_Exercise instructions_
Copy the entries below exactly; any picture among them should be left out.

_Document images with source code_
******************************

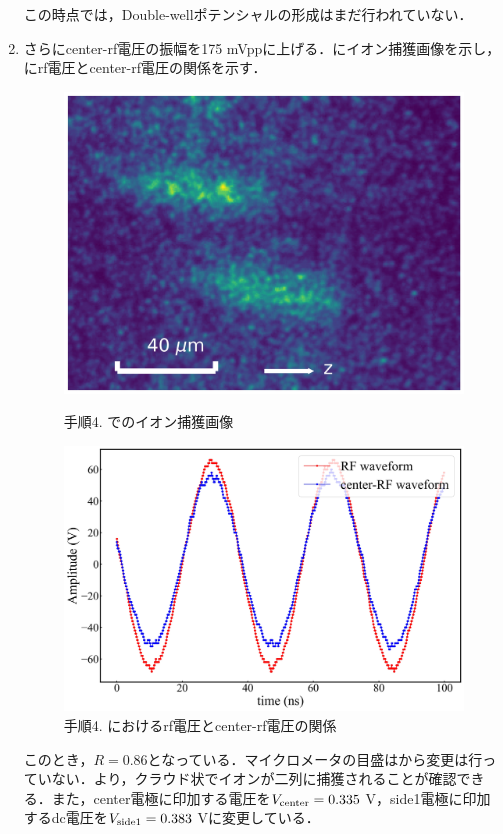 \begin{enumerate}
この時点では，Double-wellポテンシャルの形成はまだ行われていない．

\item さらにcenter-rf電圧の振幅を175 mVppに上げる．にイオン捕獲画像を示し，にrf電圧とcenter-rf電圧の関係を示す．

\begin{figure}[h]
	\begin{minipage}{0.48\linewidth}
	\begin{center}
		\includegraphics[width = 0.6\columnwidth]{./methods/figure/4_2D.jpg}
		\caption{手順4. でのイオン捕獲画像}
		\label{fig:4_2D}
	\end{center}
	\end{minipage}
	\begin{minipage}{0.48\linewidth}
		\begin{center}
			\includegraphics[width = 0.9\columnwidth]{./methods/figure/4_2D_wave.jpg}
			\caption{手順4. におけるrf電圧とcenter-rf電圧の関係}
			\label{fig:4_2D_wave}
		\end{center}
	\end{minipage}
\end{figure}

このとき，$R=0.86$となっている．マイクロメータの目盛はから変更は行っていない．より，クラウド状でイオンが二列に捕獲されることが確認できる．また，center電極に印加する電圧を$V_{\rm center} = 0.335$ V，side1電極に印加するdc電圧を$V_{\rm side1} = 0.383$ Vに変更している．


\end{enumerate}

******************************

_Result_
 \begin{enumerate}
この時点では，Double-wellポテンシャルの形成はまだ行われていない．

\item さらにcenter-rf電圧の振幅を175 mVppに上げる．にイオン捕獲画像を示し，にrf電圧とcenter-rf電圧の関係を示す．

\begin{figure}[h]
	\begin{minipage}{0.48\linewidth}
	\begin{center}
		\includegraphics[width = 0.6\columnwidth]{./methods/figure/4_2D.jpg}
		\caption{手順4. でのイオン捕獲画像}
		\label{fig:4_2D}
	\end{center}
	\end{minipage}
	\begin{minipage}{0.48\linewidth}
		\begin{center}
			\includegraphics[width = 0.9\columnwidth]{./methods/figure/4_2D_wave.jpg}
			\caption{手順4. におけるrf電圧とcenter-rf電圧の関係}
			\label{fig:4_2D_wave}
		\end{center}
	\end{minipage}
\end{figure}

このとき，$R=0.86$となっている．マイクロメータの目盛はから変更は行っていない．より，クラウド状でイオンが二列に捕獲されることが確認できる．また，center電極に印加する電圧を$V_{\rm center} = 0.335$ V，side1電極に印加するdc電圧を$V_{\rm side1} = 0.383$ Vに変更している．


\end{enumerate}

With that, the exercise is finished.